While you are browsing images, and talking about walks, I have used some of Neil’s images from our recent walk to add to the post today. You can use the new lightbox feature simply by clicking the first image, and test it out. Let me know if there are any bugs, our email address is at the very bottom of the page.

Symi Greece photos
Getting that sinking feeling

So, what’s been going on during this week, while we were wandering the hills? (Which we only did last Sunday, it’s just taken me a week to get through the event. And we may be walking again this Sunday, so watch out!) Well, the weather has warmed up and we had a slight sprinkling of rain, not enough to dampen the kitchen, though things have been humid and the house is already getting that damp-wall look. The Symi cinema has been playing films on a Sunday night, at Mandeio’s, and the crossword team have been doing crosswords on a Saturday.

Symi Greece photos
Pony and foal

We’ve been working at home, as we now do, and have been ordering Christmas presents like mad. Which reminds me, you can probably still get a calendar delivered in time, check the links to the right and order now! The Alarm Cat has been a bit grumpy as next door’s tom has been in and he tends to spray a bit; Jack lacks the internal combustion to be able to spray back. While he is outside on the path keeping watch on the roof and preparing for battle, I am on hands and knees sniffing washing machines and doors with a disinfectant spray in one hand, a roll of kitchen paper in the other and an equally grumpy look on my face.

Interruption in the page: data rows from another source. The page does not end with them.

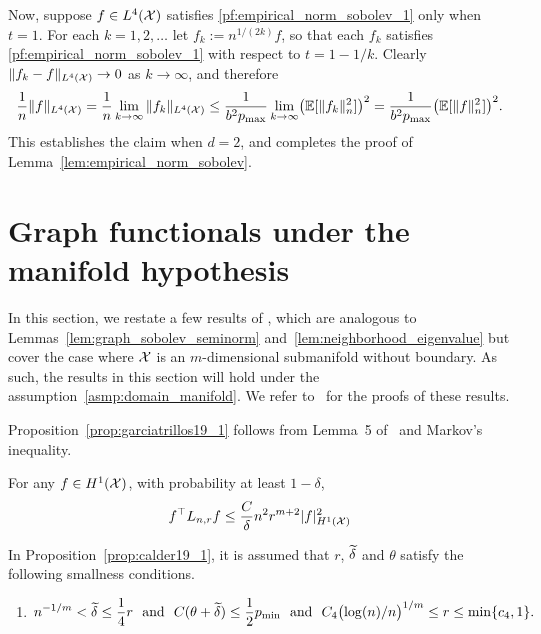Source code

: Now, suppose $f \in L^4(\mathcal{X})$ satisfies \eqref{pf:empirical_norm_sobolev_1} only when $t = 1$. For each $k = 1,2,\ldots$ let $f_k := n^{1/(2k)}f$, so that each $f_k$ satisfies \eqref{pf:empirical_norm_sobolev_1} with respect to $t = 1 - 1/k$. Clearly $\|f_k - f\|_{L^4(\mathcal{X})} \to 0$ as $k \to \infty$, and therefore
\begin{equation*}
\frac{1}{n}\|f\|_{L^4(\mathcal{X})} = \frac{1}{n}\lim_{k \to \infty} \|f_k\|_{L^4(\mathcal{X})} \leq \frac{1}{b^2p_{\max}} \lim_{k \to \infty} \bigl(\mathbb{E}[\|f_k\|_n^2]\bigr)^2 =  \frac{1}{b^2p_{\max}}\bigl(\mathbb{E}[\|f\|_n^2]\bigr)^2.
\end{equation*}
This establishes the claim when $d = 2$, and completes the proof of Lemma~\ref{lem:empirical_norm_sobolev}.

\section{Graph functionals under the manifold hypothesis}
\label{sec:manifold}

In this section, we restate a few results of \citet{trillos2019,calder2019}, which are analogous to Lemmas~\ref{lem:graph_sobolev_seminorm} and~\ref{lem:neighborhood_eigenvalue} but cover the case where $\mathcal{X}$ is an $m$-dimensional submanifold without boundary. As such, the results in this section will hold under the assumption~\ref{asmp:domain_manifold}. We refer to~\citet{trillos2019,calder2019} for the proofs of these results.

Proposition~\ref{prop:garciatrillos19_1} follows from Lemma~5 of~\citet{trillos2019} and Markov's inequality.
\begin{proposition}
	\label{prop:garciatrillos19_1}
	For any $f \in H^1(\mathcal{X})$, with probability at least $1 - \delta$,
	\begin{equation*}
	f^{\top} L_{n,r} f \leq \frac{C}{\delta} n^2 r^{m + 2} |f|_{H^1(\mathcal{X})}^2
	\end{equation*}
\end{proposition}

In Proposition~\ref{prop:calder19_1}, it is assumed that $r$, $\widetilde{\delta}$ and $\theta$ satisfy the following smallness conditions.
\begin{enumerate}[label=(S\arabic*)]
	\item 
	\setcounter{enumi}{1}
	\begin{equation*}
	n^{-1/m} < \widetilde{\delta} \leq \frac{1}{4}r~~\textrm{and}~~C(\theta + \widetilde{\delta}) \leq \frac{1}{2}p_{\min}~~\textrm{and}~~C_4\bigl(\log(n)/n\bigr)^{1/m}\leq r \leq\min\{c_4,1\}.
	\end{equation*}
\end{enumerate}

We have to keep the bathroom window open you see, to help reduce the black mould the grows due to condensation. Ah, the joys of living on Symi in the winter.

Symi Greece photos
Using the map table

Neil’s also been to his Pilates and Zumba classes (separately), we’ve both started on tap and have been doing the weights, and the only thing missing at the moment is the early morning jog routine; it’s just too dark and cold at 6.30 these days. So, walks and dance instead, with maybe the occasional run if we can. That’s the way to go.

Symi Greece photos
Far out to sea

So, enjoy your weekend, try out the lightbox (I am thinking of upgrading so I can make images bigger and do other fancy stuff with this plugin) and enjoy the photos.